Yanbu. As long as your wife gets one too.

Technotropic Fri 17-May-13 20:39:10

BJunction

The fact that you're saying that you've spent 'our' savings leads me to think that you're taking the pee a weeny bit (am being kind!). Like I said earlier though, if you went out and bought a brand new 4x4 you'd lose £8.5k very quickly in depreciation. Also if you spend £8.5k on kids stuff then, in reality, you will only be putting it up on ebay in a few years whereas I hope you'll still be polishing the bike in years to come.

Therefore, woah, enjoy! The bike sounds awesome. Personally I don't get the attitude that you don't 'need' such an expensive bike. Sure we don't need anything but it's good to have luxury in your life.
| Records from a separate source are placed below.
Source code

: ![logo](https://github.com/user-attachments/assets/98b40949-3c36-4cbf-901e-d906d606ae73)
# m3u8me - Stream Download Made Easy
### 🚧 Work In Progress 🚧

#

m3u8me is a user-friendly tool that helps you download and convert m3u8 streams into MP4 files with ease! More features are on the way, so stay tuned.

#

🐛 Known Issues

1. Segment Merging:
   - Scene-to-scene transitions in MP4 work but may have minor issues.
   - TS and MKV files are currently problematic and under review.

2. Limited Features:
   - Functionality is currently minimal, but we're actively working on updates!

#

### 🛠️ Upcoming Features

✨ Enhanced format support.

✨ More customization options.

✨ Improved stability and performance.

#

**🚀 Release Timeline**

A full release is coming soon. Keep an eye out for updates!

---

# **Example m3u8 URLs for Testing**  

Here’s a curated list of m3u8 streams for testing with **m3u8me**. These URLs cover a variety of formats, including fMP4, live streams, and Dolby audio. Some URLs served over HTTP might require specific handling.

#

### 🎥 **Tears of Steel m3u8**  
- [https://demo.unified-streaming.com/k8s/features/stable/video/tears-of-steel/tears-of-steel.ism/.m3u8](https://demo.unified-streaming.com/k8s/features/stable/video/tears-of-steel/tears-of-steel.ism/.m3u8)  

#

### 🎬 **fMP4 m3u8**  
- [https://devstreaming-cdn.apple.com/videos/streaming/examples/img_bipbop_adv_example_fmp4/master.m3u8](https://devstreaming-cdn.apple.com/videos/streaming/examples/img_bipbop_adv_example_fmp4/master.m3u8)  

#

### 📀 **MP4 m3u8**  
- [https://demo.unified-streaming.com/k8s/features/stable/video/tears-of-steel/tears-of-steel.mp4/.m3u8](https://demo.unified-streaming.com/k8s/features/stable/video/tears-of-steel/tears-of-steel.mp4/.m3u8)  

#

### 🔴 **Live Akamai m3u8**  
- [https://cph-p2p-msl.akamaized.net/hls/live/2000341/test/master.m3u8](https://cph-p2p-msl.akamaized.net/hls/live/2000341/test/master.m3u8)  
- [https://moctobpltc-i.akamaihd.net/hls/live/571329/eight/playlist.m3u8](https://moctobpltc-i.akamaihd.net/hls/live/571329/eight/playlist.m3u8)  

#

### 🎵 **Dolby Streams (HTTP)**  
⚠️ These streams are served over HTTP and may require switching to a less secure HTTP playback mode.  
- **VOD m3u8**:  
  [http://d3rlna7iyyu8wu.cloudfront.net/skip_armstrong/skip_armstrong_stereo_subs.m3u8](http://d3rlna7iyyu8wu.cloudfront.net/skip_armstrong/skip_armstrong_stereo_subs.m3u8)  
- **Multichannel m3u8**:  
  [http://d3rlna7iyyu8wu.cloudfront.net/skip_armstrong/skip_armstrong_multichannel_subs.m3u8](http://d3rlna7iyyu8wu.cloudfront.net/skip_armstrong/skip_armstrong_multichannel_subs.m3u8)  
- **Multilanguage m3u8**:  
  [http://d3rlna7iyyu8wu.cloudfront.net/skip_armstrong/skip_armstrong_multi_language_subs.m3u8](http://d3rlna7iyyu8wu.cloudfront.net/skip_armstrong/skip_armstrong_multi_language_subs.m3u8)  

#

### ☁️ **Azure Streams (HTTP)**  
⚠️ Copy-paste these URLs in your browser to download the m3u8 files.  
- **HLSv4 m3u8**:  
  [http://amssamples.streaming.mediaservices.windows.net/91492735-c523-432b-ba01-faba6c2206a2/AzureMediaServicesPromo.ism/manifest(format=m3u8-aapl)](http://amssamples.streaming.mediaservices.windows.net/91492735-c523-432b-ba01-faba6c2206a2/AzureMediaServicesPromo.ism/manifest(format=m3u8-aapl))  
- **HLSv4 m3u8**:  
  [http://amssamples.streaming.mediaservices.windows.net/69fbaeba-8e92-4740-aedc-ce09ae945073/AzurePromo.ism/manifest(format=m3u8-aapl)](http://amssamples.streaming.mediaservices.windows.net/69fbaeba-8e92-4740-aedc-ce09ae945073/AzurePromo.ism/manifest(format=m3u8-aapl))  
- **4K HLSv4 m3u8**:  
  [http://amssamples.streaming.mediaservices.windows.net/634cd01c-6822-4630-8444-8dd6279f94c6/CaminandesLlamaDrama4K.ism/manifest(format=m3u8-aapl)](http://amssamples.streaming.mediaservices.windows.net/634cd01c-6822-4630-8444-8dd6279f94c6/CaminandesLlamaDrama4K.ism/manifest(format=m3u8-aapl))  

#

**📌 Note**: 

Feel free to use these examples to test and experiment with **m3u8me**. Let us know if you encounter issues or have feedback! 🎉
No-one needs granite/marble worktops, Aga's, swanky houses, the Mercedes Benz, 1ct diamonds, or holidays in the Maldives. Personally I would rather have split the £8.5k 50/50 with my OH but that's just me. Just make sure you remember this and spoil your wife rotten when you next have the opportunity (bonus time perhaps).

For now though, enjoy the bike smile

FarBetterNow Fri 17-May-13 20:41:18

BJunction: I feel sad reading your comments.
I feel sorry for your wife and your new baby.
I feel sad that you seem to want a new bike more than a baby.

I was married to a selfish git. He only thought of himself.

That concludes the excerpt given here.